I neglected to get a picture but I harvested the first physalis of the year Physalis grisea, started from seed a few months ago. The plants are very small and extremely precocious. Their fruit is also small, blueberry sized, but excellent. I’m quite a fan of these so far. I’ll be keeping an eye on them to see if they’re bothered by the moth like most physalis.
I also have some harvest from my p. grisea. Very short plants, but the fruit has a ton of flavor, almost like a orange. My sunberries have also resprouted, I thinned them this time instead of having a whole thicket. They have grown a lot taller with thicker stalks, very beautiful with the fruit hanging. Both my natives (p. walteri and angustifolia) are flowering pretty heavily, but haven’t gotten any fruit yet. I wonder if they don’t have perfect flowers. My tomatillo has also started flowering and fruiting.
So far no bug pressure. I know hornworms eat them and they are supposed to have there own moth too.
got some seed from geltower started. supposed to grow more upright to 5ft. with bigger fruit. taste is as good as other named cultivars. very productive. starts fruiting at 65 days. got it from experimental farm.
So tomatillos have perfect flowers, but are self-sterile. So my solo plant would never make fruit. Luckily I had some extras in a seed tray ready to go. I put them in a grow bag next to the other one, hopefully the bugs will find them and give me some nice tomatillos.
I got some sort of caterpillar looking bug on one of my plants. Kinda look like poop. Doesn’t look like a physalis moth or hornworm, any idea of what it could be? Eatting the leaves not the fruit.
Three lined potato beetle probably. The larvae cover themselves in their own poop. I had hundreds of these going to town on my cape gooseberries in 2023. None last year though for some reason.
Ah yep, that matches with the two orange beetles I saw. I ripped the leaves off that had eggs amd any larva on them and got rid of them. Hopefully I can slow them down. If anything, they are on my natives and not my culinary plants, so as long as they don’t spread I guess its fine. From my quick google search, they are a big fan of physalis but as favored to other nightshades.
So far this year I’m not seeing any worm damage. I don’t know if it’s because I started earlier and used earlier-ripening varieties or what.
Physalis grisea had been my favorite tasting. Aunt Molly was nice too. P grisea is just so darn tiny and is very short lived.

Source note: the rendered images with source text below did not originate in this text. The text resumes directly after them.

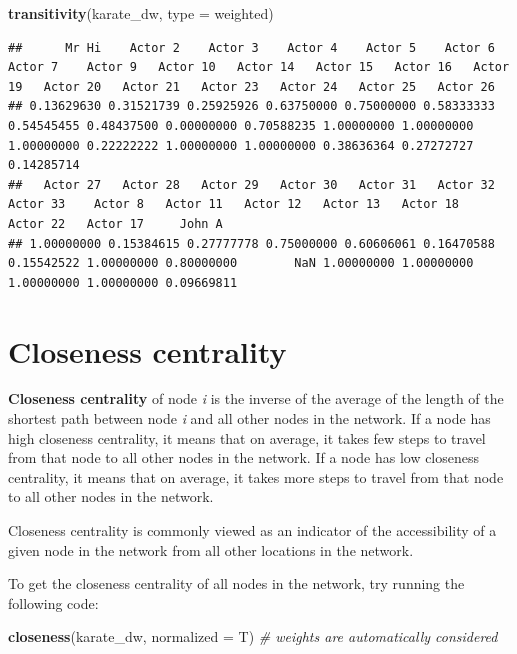 \documentclass[
]{book}
\newenvironment{Shaded}{\begin{snugshade}}{\end{snugshade}}
\newcommand{\AttributeTok}[1]{\textcolor[rgb]{0.13,0.29,0.53}{#1}}
\newcommand{\CommentTok}[1]{\textcolor[rgb]{0.56,0.35,0.01}{\textit{#1}}}
\newcommand{\FunctionTok}[1]{\textcolor[rgb]{0.13,0.29,0.53}{\textbf{#1}}}
\newcommand{\NormalTok}[1]{#1}
\newcommand{\StringTok}[1]{\textcolor[rgb]{0.31,0.60,0.02}{#1}}
\begin{document}
\begin{Shaded}
\begin{Highlighting}[]
\FunctionTok{transitivity}\NormalTok{(karate\_dw, }\AttributeTok{type =} \StringTok{\textquotesingle{}weighted\textquotesingle{}}\NormalTok{)}
\end{Highlighting}
\end{Shaded}

\begin{verbatim}
##      Mr Hi    Actor 2    Actor 3    Actor 4    Actor 5    Actor 6    Actor 7    Actor 9   Actor 10   Actor 14   Actor 15   Actor 16   Actor 19   Actor 20   Actor 21   Actor 23   Actor 24   Actor 25   Actor 26 
## 0.13629630 0.31521739 0.25925926 0.63750000 0.75000000 0.58333333 0.54545455 0.48437500 0.00000000 0.70588235 1.00000000 1.00000000 1.00000000 0.22222222 1.00000000 1.00000000 0.38636364 0.27272727 0.14285714 
##   Actor 27   Actor 28   Actor 29   Actor 30   Actor 31   Actor 32   Actor 33    Actor 8   Actor 11   Actor 12   Actor 13   Actor 18   Actor 22   Actor 17     John A 
## 1.00000000 0.15384615 0.27777778 0.75000000 0.60606061 0.16470588 0.15542522 1.00000000 0.80000000        NaN 1.00000000 1.00000000 1.00000000 1.00000000 0.09669811
\end{verbatim}

\section{Closeness centrality}\label{closeness-centrality}

\textbf{Closeness centrality} of node \emph{i} is the inverse of the average of the length of the shortest path between node \emph{i} and all other nodes in the network. If a node has high closeness centrality, it means that on average, it takes few steps to travel from that node to all other nodes in the network. If a node has low closeness centrality, it means that on average, it takes more steps to travel from that node to all other nodes in the network.

Closeness centrality is commonly viewed as an indicator of the accessibility of a given node in the network from all other locations in the network.

To get the closeness centrality of all nodes in the network, try running the following code:

\begin{Shaded}
\begin{Highlighting}[]
\FunctionTok{closeness}\NormalTok{(karate\_dw, }\AttributeTok{normalized =}\NormalTok{ T) }\CommentTok{\# weights are automatically considered}
\end{Highlighting}
\end{Shaded}
\end{document}
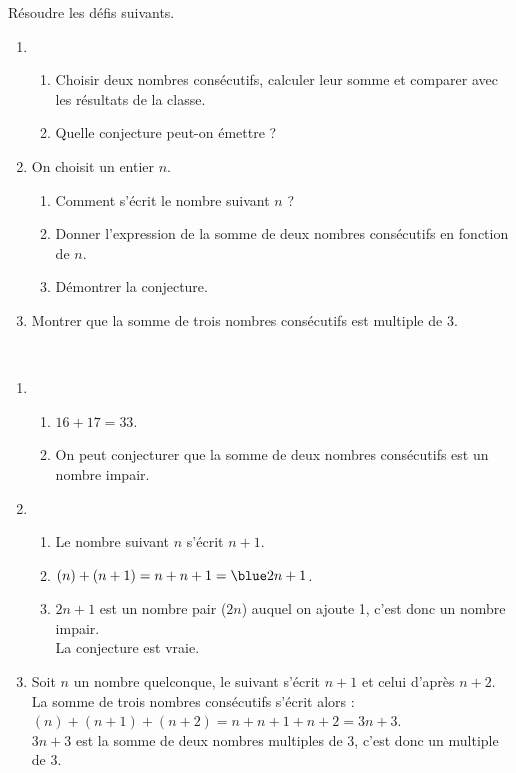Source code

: \begin{colonne*exercice}
\begin{exercice} %
   Résoudre les défis suivants.
   \begin{enumerate}
      \item
         \begin{enumerate}
            \item Choisir deux nombres consécutifs, calculer leur somme et comparer avec les résultats de la classe.
            \item Quelle conjecture peut-on émettre ?
         \end{enumerate}
      \item On choisit un entier $n$.
         \begin{enumerate}
            \item Comment s'écrit le nombre suivant $n$ ?
            \item Donner l'expression de la somme de deux nombres consécutifs en fonction de $n$.
            \item Démontrer la conjecture.
         \end{enumerate}
      \item Montrer que la somme de trois nombres consécutifs est multiple de 3.
   \end{enumerate}
\end{exercice}

\begin{corrige}
\ \\ [-5mm]
   \begin{enumerate}
      \item
         \begin{enumerate}
            \item {\blue $16+17 =33$}.
            \item On peut conjecturer que  {\blue la somme de deux nombres consécutifs est un nombre impair}.
         \end{enumerate}
      \setcounter{enumi}{1}
      \item
         \begin{enumerate}
            \item Le nombre suivant $n$ s'écrit {\blue $n+1$}.
            \item $(n)+(n+1) =n+n+1 ={\blue 2n+1}$.
            \item $2n+1$ est un nombre pair ($2n$) auquel on ajoute 1, c'est donc un nombre impair. \\
               {\blue La conjecture est vraie}.
         \end{enumerate}
      \setcounter{enumi}{2}
      \item Soit $n$ un nombre quelconque, le suivant s'écrit $n+1$ et celui d'après $n+2$. \\
         La somme de trois nombres consécutifs s'écrit alors : \\
         $(n)+(n+1)+(n+2) =n+n+1+n+2 =3n+3$. \\
         $3n+3$ est la somme de deux nombres multiples de 3, {\blue c'est donc un multiple de 3}.
   \end{enumerate}
\end{corrige}
   

\end{colonne*exercice}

I attempted to pollinate P. grisea with an unlabeled physalis that I think was pubescens. The tiny flowers were pretty annoying to castrate, but at least the plant was indoors at the time so I didn’t have to worry about bees bringing pollen from other flowers. The seeds from that fruit are just now starting to come up. I’ll see soon enough if the cross actually happened or if the flower managed to self before I removed the stamens.
Have been my favorite garden snack. Just super tasting. I just took out my sunberries because they got covered in powdery mildew. And I have volunteers everywhere for it, so I won’t be missing them for long.
i have several cape gooseberry and several geltower groundcherry growing right now. 1st time growing geltower. supposed to be a larger more upright groundcherry than the typical plant. they just started flowering.